EXERCISE DIRECTIONS: Word for word, retype the first line of the records and every following line through the one containing "The second method".

DATASET CONTENT:
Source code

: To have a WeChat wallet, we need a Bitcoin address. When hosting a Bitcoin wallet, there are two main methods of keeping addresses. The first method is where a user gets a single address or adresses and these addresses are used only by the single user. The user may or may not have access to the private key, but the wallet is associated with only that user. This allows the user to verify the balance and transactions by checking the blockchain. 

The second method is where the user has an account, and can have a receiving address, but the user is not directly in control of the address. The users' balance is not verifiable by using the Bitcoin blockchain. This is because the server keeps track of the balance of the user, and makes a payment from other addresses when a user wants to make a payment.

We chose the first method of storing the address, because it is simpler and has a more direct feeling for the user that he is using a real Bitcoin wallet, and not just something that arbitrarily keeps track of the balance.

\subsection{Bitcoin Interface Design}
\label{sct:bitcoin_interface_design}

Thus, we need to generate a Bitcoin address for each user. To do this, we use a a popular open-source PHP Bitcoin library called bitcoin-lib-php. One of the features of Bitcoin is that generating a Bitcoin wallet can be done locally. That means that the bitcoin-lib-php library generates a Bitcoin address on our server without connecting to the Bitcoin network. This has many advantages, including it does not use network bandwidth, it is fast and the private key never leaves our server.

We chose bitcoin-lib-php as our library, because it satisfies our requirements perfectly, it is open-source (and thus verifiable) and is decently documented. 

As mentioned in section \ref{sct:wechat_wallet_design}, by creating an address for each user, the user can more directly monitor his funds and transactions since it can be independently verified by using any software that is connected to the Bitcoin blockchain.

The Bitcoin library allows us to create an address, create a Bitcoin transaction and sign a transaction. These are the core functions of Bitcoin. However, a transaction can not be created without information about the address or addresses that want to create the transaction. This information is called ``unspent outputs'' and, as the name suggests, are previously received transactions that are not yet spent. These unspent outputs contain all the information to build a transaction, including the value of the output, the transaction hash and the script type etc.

SOLUTION:
Source code

: To have a WeChat wallet, we need a Bitcoin address. When hosting a Bitcoin wallet, there are two main methods of keeping addresses. The first method is where a user gets a single address or adresses and these addresses are used only by the single user. The user may or may not have access to the private key, but the wallet is associated with only that user. This allows the user to verify the balance and transactions by checking the blockchain. 

The second method is where the user has an account, and can have a receiving address, but the user is not directly in control of the address. The users' balance is not verifiable by using the Bitcoin blockchain. This is because the server keeps track of the balance of the user, and makes a payment from other addresses when a user wants to make a payment.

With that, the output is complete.